Exercise prompt » The lines to print run from the top of the material below to the line with "HaptikSDK npm package", inclusive; please copy them exactly, without pictures.

Supplied records »
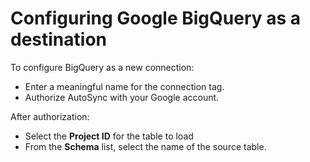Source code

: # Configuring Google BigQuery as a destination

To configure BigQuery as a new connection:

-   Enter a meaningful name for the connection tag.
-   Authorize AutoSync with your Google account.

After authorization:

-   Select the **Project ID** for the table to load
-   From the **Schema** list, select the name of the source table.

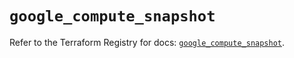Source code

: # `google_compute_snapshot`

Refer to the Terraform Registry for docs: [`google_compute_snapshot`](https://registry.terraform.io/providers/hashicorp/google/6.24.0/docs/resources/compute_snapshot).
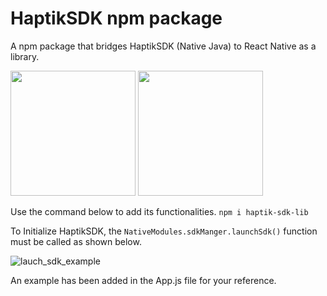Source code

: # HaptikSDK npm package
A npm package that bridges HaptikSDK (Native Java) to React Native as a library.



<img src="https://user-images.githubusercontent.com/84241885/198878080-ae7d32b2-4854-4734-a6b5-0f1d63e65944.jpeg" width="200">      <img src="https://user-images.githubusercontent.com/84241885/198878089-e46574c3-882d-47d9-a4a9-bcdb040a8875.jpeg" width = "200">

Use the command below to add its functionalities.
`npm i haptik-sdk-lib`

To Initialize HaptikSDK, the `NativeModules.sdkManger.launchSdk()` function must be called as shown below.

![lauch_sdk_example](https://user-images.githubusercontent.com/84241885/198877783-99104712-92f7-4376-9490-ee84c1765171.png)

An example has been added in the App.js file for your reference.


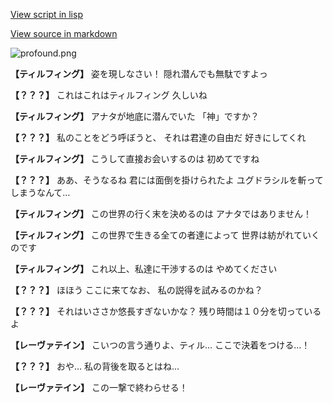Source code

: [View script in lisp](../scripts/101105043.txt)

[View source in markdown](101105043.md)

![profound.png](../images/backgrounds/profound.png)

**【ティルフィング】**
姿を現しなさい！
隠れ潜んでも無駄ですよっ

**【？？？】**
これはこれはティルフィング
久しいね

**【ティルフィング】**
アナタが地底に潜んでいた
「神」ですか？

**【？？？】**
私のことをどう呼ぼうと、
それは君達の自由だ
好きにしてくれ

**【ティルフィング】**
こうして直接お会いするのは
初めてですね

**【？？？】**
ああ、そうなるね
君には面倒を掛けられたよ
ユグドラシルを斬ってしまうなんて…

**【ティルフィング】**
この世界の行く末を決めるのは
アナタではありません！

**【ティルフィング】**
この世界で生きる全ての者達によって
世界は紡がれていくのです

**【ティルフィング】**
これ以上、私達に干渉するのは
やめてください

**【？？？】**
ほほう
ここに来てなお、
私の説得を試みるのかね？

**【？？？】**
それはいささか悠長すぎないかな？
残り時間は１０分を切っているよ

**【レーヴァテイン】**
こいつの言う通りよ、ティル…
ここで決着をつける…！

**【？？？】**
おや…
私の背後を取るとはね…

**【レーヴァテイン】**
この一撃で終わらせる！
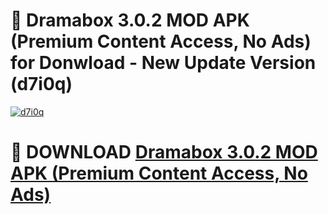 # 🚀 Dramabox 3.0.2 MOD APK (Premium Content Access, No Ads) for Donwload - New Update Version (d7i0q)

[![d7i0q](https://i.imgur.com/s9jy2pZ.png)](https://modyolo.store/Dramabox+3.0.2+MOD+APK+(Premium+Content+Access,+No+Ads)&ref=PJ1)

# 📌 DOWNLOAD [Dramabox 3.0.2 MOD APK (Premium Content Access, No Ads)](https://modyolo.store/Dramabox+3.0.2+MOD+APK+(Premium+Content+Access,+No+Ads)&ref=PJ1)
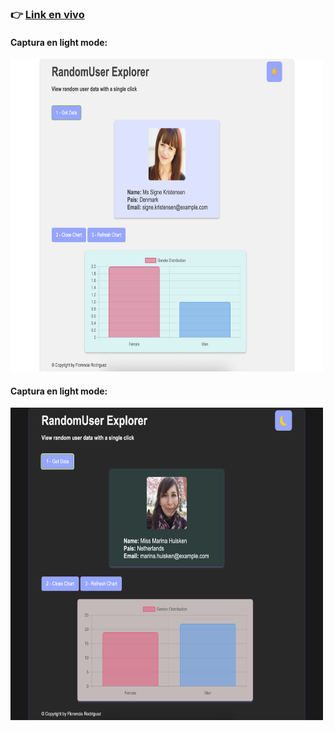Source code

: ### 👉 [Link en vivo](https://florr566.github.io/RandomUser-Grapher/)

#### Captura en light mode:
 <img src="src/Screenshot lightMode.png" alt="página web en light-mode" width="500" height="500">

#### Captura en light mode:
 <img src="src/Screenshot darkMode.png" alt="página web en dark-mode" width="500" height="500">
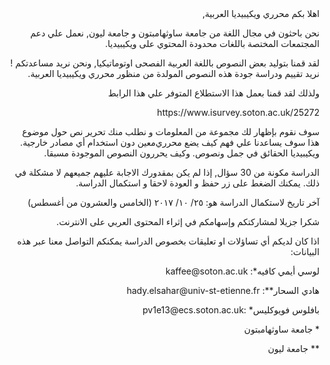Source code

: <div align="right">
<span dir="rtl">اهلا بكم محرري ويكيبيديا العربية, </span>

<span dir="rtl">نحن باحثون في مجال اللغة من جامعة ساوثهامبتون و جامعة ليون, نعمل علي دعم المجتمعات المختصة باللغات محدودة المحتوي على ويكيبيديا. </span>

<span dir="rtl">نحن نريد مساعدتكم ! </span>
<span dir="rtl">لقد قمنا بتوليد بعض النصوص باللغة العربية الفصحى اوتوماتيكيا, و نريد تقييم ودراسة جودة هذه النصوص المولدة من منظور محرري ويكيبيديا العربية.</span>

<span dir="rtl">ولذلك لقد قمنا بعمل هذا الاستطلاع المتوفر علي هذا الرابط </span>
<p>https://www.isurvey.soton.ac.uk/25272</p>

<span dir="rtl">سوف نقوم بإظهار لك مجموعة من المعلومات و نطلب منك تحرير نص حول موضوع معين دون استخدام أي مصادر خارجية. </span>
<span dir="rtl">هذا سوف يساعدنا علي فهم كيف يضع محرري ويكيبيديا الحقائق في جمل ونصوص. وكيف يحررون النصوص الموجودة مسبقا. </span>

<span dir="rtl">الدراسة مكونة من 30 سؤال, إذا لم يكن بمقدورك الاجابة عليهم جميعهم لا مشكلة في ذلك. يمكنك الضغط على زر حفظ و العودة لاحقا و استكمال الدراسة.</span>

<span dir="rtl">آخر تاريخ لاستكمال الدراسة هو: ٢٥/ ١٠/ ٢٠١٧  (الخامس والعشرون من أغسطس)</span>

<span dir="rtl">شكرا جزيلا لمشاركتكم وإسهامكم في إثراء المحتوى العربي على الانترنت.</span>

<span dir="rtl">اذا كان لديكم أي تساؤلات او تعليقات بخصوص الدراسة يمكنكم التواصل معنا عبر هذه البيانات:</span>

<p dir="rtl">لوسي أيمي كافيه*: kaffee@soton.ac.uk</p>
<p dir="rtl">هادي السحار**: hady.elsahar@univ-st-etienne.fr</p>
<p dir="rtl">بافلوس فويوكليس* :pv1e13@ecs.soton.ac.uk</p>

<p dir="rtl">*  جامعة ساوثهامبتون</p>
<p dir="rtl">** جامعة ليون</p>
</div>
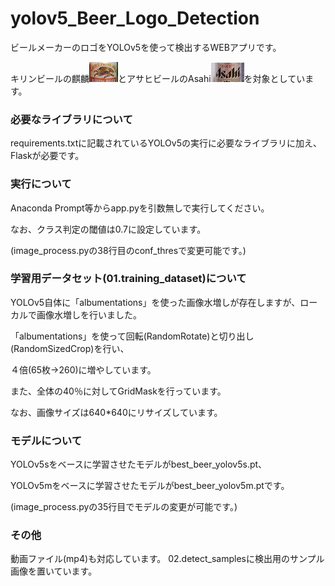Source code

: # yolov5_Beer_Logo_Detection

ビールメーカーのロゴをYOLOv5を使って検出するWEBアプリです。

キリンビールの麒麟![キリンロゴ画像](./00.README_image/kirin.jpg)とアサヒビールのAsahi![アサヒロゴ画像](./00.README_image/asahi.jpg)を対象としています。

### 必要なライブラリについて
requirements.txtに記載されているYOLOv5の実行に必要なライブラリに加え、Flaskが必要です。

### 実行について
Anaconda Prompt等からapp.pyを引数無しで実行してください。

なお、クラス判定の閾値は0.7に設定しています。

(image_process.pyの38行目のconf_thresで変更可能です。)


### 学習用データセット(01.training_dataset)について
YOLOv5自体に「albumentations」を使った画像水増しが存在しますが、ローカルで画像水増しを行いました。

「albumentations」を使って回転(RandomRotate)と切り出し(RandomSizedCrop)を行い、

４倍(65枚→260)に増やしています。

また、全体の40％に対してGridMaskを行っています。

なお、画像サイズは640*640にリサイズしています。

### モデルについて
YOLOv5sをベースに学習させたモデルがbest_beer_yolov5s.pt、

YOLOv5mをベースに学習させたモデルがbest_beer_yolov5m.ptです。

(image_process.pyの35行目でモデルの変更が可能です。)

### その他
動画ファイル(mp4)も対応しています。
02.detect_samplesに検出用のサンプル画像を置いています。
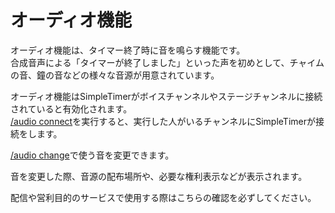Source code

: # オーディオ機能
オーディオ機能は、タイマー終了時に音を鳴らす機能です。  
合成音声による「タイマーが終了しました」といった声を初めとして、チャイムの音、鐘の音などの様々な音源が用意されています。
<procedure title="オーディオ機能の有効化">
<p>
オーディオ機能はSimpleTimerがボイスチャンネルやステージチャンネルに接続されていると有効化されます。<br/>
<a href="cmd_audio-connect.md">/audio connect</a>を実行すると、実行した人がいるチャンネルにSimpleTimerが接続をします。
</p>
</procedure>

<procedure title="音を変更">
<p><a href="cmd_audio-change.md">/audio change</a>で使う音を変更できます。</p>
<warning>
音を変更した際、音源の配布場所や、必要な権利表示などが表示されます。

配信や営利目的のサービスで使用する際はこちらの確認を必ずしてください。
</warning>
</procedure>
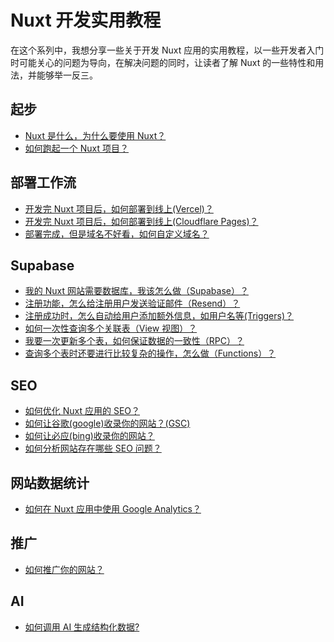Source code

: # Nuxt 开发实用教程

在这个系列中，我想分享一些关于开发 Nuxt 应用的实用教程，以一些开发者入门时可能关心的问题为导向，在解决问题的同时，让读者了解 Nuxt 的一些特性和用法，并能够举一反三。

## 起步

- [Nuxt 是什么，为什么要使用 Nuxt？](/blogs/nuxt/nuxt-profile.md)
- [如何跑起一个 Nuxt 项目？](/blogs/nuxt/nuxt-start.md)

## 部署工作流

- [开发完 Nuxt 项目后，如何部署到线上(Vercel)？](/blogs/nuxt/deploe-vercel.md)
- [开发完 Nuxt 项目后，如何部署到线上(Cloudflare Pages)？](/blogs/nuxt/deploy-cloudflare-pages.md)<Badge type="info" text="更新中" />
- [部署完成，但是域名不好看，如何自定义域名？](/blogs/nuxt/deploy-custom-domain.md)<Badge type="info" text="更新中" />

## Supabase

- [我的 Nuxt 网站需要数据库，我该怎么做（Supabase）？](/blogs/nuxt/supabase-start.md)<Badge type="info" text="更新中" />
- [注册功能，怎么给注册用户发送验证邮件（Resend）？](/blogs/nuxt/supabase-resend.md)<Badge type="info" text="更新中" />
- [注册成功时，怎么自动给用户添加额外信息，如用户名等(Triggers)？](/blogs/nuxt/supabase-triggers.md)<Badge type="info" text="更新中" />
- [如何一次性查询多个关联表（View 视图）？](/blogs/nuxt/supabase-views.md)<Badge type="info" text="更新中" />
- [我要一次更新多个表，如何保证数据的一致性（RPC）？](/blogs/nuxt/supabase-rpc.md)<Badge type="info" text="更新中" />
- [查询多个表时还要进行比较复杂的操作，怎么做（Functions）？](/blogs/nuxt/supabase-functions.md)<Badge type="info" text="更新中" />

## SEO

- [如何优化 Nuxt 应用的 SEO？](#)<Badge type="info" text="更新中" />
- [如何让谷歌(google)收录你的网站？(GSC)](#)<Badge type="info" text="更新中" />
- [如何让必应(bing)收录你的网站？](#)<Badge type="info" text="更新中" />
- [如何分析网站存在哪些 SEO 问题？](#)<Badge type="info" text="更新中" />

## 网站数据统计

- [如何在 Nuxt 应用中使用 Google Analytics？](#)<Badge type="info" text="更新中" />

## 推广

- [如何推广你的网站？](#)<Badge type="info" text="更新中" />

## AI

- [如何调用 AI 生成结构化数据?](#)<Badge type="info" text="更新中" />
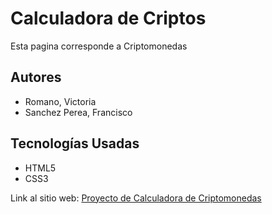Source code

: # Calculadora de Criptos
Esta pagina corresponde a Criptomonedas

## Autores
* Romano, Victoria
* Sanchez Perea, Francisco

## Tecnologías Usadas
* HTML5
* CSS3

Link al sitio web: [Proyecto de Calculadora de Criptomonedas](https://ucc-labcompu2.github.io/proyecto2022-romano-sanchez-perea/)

Result »
Source code

: # Configuring Google BigQuery as a destination

To configure BigQuery as a new connection:

-   Enter a meaningful name for the connection tag.
-   Authorize AutoSync with your Google account.

After authorization:

-   Select the **Project ID** for the table to load
-   From the **Schema** list, select the name of the source table.

Source code

: # `google_compute_snapshot`

Refer to the Terraform Registry for docs: [`google_compute_snapshot`](https://registry.terraform.io/providers/hashicorp/google/6.24.0/docs/resources/compute_snapshot).
Source code

: # HaptikSDK npm package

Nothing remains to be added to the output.